What this task involves: Every line in the entries where "texttt" is found should be copied.

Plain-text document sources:
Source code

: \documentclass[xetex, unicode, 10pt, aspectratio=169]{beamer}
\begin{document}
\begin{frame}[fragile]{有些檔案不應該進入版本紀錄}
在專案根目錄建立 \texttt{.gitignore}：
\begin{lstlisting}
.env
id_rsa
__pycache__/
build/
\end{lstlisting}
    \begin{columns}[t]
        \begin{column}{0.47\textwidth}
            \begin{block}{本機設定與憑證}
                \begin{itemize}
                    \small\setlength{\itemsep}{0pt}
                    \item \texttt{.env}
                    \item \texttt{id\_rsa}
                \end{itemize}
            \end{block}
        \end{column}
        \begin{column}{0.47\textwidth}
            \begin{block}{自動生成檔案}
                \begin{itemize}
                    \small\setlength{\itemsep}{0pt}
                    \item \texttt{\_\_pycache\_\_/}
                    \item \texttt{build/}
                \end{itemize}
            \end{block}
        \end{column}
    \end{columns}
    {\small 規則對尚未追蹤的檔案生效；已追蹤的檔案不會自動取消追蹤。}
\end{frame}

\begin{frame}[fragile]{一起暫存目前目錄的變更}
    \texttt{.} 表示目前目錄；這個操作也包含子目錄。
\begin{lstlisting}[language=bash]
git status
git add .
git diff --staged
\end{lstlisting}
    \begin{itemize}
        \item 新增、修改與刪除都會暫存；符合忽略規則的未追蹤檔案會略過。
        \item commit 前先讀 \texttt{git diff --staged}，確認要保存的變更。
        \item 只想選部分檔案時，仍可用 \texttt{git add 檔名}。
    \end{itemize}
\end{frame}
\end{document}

Answer to this exercise:
在專案根目錄建立 \texttt{.gitignore}：
                    \item \texttt{.env}
                    \item \texttt{id\_rsa}
                    \item \texttt{\_\_pycache\_\_/}
                    \item \texttt{build/}
    \texttt{.} 表示目前目錄；這個操作也包含子目錄。
        \item commit 前先讀 \texttt{git diff --staged}，確認要保存的變更。
        \item 只想選部分檔案時，仍可用 \texttt{git add 檔名}。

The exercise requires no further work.